Australia's largest carrier, Qantas Airways Ltd, suspended use of one of its Airbus SAS A380 passenger jets for a week following detection of cracks in wing parts.

The aircraft has been grounded since 5 February, spokesman Thomas Woodward told Bloomberg over phone today. The plane, named Charles Kingsford Smith, had flown between 20 and 30 times since the cracks were detected in routine checks by the airline, following severe turbulence on a flight from London to Singapore, he said.

"We will follow Airbus' instructions on any further action that may be required," Woodward said in a separate e-mailed statement. "We expect the aircraft to be back in service within a week."

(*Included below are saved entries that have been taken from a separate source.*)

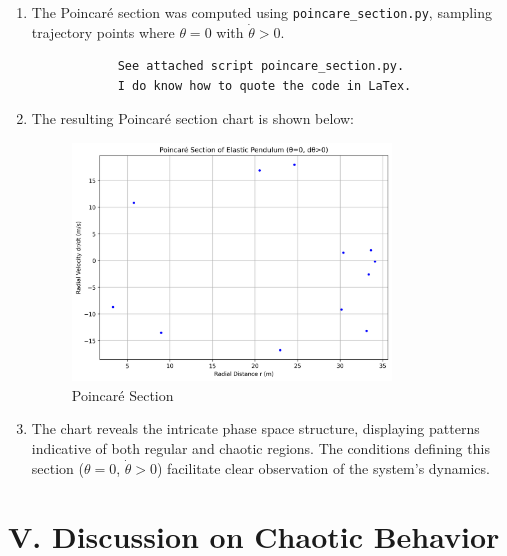\documentclass{article}
\begin{document}
	\begin{enumerate}
		\item The Poincaré section was computed using \texttt{poincare\_section.py}, sampling trajectory points where $\theta = 0$ with $\dot{\theta} > 0$.
			\begin{lstlisting}
			See attached script poincare_section.py.
			I do know how to quote the code in LaTex.
			\end{lstlisting}
			
		
		\item The resulting Poincaré section chart is shown below:
		
		\begin{figure}[h!]
			\centering
			\includegraphics[width=0.8\textwidth]{poincare_section.png}
			\caption{Poincaré Section}
		\end{figure}
		
		\item The chart reveals the intricate phase space structure, displaying patterns indicative of both regular and chaotic regions. The conditions defining this section ($\theta = 0$, $\dot{\theta} > 0$) facilitate clear observation of the system's dynamics.
	\end{enumerate}
	\pagebreak
	
	\section*{V. Discussion on Chaotic Behavior}
	
\end{document}
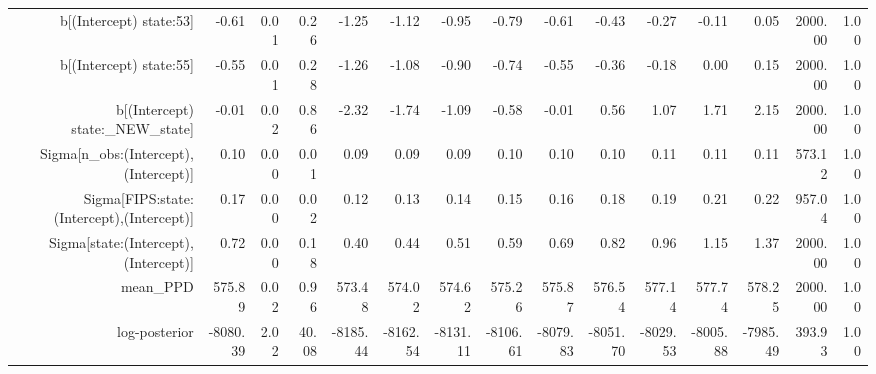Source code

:\begin{table}[ht]
\begin{tabular}{rrrrrrrrrrrrrrr}
  b[(Intercept) state:53] & -0.61 & 0.01 & 0.26 & -1.25 & -1.12 & -0.95 & -0.79 & -0.61 & -0.43 & -0.27 & -0.11 & 0.05 & 2000.00 & 1.00 \\ 
  b[(Intercept) state:55] & -0.55 & 0.01 & 0.28 & -1.26 & -1.08 & -0.90 & -0.74 & -0.55 & -0.36 & -0.18 & 0.00 & 0.15 & 2000.00 & 1.00 \\ 
  b[(Intercept) state:\_NEW\_state] & -0.01 & 0.02 & 0.86 & -2.32 & -1.74 & -1.09 & -0.58 & -0.01 & 0.56 & 1.07 & 1.71 & 2.15 & 2000.00 & 1.00 \\ 
  Sigma[n\_obs:(Intercept),(Intercept)] & 0.10 & 0.00 & 0.01 & 0.09 & 0.09 & 0.09 & 0.10 & 0.10 & 0.10 & 0.11 & 0.11 & 0.11 & 573.12 & 1.00 \\ 
  Sigma[FIPS:state:(Intercept),(Intercept)] & 0.17 & 0.00 & 0.02 & 0.12 & 0.13 & 0.14 & 0.15 & 0.16 & 0.18 & 0.19 & 0.21 & 0.22 & 957.04 & 1.00 \\ 
  Sigma[state:(Intercept),(Intercept)] & 0.72 & 0.00 & 0.18 & 0.40 & 0.44 & 0.51 & 0.59 & 0.69 & 0.82 & 0.96 & 1.15 & 1.37 & 2000.00 & 1.00 \\ 
  mean\_PPD & 575.89 & 0.02 & 0.96 & 573.48 & 574.02 & 574.62 & 575.26 & 575.87 & 576.54 & 577.14 & 577.74 & 578.25 & 2000.00 & 1.00 \\ 
  log-posterior & -8080.39 & 2.02 & 40.08 & -8185.44 & -8162.54 & -8131.11 & -8106.61 & -8079.83 & -8051.70 & -8029.53 & -8005.88 & -7985.49 & 393.93 & 1.00 \\ 
   \hline
\end{tabular}
\end{table}
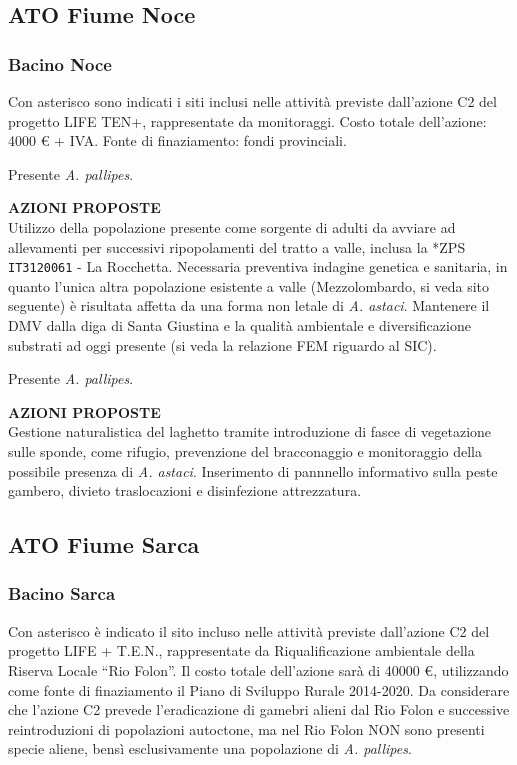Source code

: \documentclass[11pt,a4paper,italian,twoside,openany]{memoir}
\begin{document}
\subsection{ATO Fiume Noce}
\subsubsection{Bacino Noce} 
Con asterisco sono indicati i siti inclusi nelle attività previste dall’azione C2 del progetto LIFE TEN+, rappresentate da monitoraggi. Costo totale dell’azione: 4000 € + IVA. Fonte di finaziamento: fondi provinciali.

\begin{description}\itemsep0pt
  \item[*ZSC- \texttt{IT3120060} - Forra di Santa Giustina] Presente \emph{A. pallipes}.

  \textbf{AZIONI PROPOSTE}\\

  Utilizzo della popolazione presente come sorgente di adulti da avviare ad allevamenti per successivi  ripopolamenti del tratto a valle, inclusa la *ZPS \texttt{IT3120061} - La Rocchetta. Necessaria preventiva indagine genetica e sanitaria, in quanto l’unica altra popolazione esistente a valle (Mezzolombardo, si veda sito seguente)  è risultata affetta da una forma non letale di \emph{A. astaci}. Mantenere il DMV dalla diga di Santa Giustina e la qualità ambientale e diversificazione substrati ad oggi presente (si veda la relazione FEM riguardo al SIC).

  \item[Laghetto di Mezzocorona] Presente \emph{A. pallipes}. 

  \textbf{AZIONI PROPOSTE}\\

  Gestione naturalistica del laghetto tramite introduzione di fasce di vegetazione sulle sponde, come rifugio, prevenzione del bracconaggio e monitoraggio della possibile presenza di \emph{A. astaci}. Inserimento di pannnello informativo sulla peste gambero, divieto traslocazioni e disinfezione attrezzatura.
\end{description}

\subsection{ATO Fiume Sarca} 
\subsubsection{Bacino Sarca}
Con asterisco è indicato il sito incluso nelle attività previste dall’azione C2 del progetto LIFE + T.E.N., rappresentate da Riqualificazione ambientale della Riserva Locale “Rio Folon”. Il costo totale dell’azione sarà di 40000 €, utilizzando come fonte di finaziamento il Piano di Sviluppo Rurale 2014-2020. Da considerare che l’azione C2 prevede l'eradicazione di gamebri alieni dal Rio Folon e successive reintroduzioni di popolazioni autoctone, ma nel Rio Folon NON sono presenti specie aliene, bensì esclusivamente una popolazione di \emph{A. pallipes}.
\end{document}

The development follows Europe's air safety regulator ordering checks last month of about a third of the global A380 fleet, on reports of cracking in the wing rib feet of jets flown by Qantas and Singapore Airlines. According to France-based Airbus, the plane, the world's largest commercial aircraft, was safe to fly.

The Charles Kingsford Smith, one of 12 in the carrier's fleet, was grounded following Airbus calling for additional checks last week, on data sent by the Sydney-based airline after an initial inspection, according to Woodward.

The 36 small fissures detected on the plane, so-called "type two" cracks that led to the European regulator's order, were quite similar to cracking traced to manufacturing defects earlier detected in a separate Qantas A380, the Nancy Bird Walton, Woodward said.